The first chief investigator, Hans Holmer, was finally suspended from the case in shame in 1987 and the two men who replaced him lasted for less than a year. In 1989, another Pettersson – Christer Pettersson – was convicted of the murder but was later released on appeal in 1989 when it emerged that the police had not discovered either motives or murder weapons.
As early as 2020, Stocklassa said, the investigators who revealed that Engström was the main suspect revealed no new evidence. If what they had was enough to name Engström a killer in 2020, why was it not enough to arrest and convict him in the 1980s?
“Those who believed that Skandia man [was the killer] waited for this moment, for decisive evidence, and there was absolutely nothing, Stocklassa said.
Pettersson – Thomas then – was one of the disappointed. During all these years he had assumed that the investigators must have had a good reason – a central proof – for not arresting Engström between 1986 and his death in 2000. Now he knows that they did not have it, and yet Engström was never caught seriousness as a suspect.

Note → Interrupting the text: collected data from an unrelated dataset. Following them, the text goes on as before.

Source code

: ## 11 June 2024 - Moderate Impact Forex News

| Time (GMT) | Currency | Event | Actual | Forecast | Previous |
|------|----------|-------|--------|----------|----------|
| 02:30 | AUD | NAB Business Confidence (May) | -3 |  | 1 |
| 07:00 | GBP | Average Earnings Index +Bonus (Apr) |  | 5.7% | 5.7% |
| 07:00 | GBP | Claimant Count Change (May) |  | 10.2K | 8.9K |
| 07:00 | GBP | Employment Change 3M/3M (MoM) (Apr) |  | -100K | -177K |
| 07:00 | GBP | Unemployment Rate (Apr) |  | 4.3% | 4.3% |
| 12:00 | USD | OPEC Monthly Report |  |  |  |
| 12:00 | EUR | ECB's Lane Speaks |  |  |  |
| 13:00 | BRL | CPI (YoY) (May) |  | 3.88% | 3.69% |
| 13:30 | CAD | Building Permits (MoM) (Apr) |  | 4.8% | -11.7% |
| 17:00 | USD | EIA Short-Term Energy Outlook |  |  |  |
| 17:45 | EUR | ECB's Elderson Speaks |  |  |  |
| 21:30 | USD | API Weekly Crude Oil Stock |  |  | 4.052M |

“How could they have missed it?” he said.
Regarding the criticism of the Netflix series, Pettersson said that it is a fictional account of his book, not facts, and he thought that viewers “are smart enough to know the difference”.
He does not believe that neither his work nor Netflix will solve the case in Swedes’ consciousness, it will far from lead to more debate, more investigation, more conclusions. As it should be.
“I have no need to convince people that he was the killer, I want to tell the story,” he said. “People can decide.”
Every weekday, Uncovering Europe gives you a European story that goes beyond the headlines. Download the Euronews app to get a daily alert for this and other latest news. It is available at Apple and Android devices.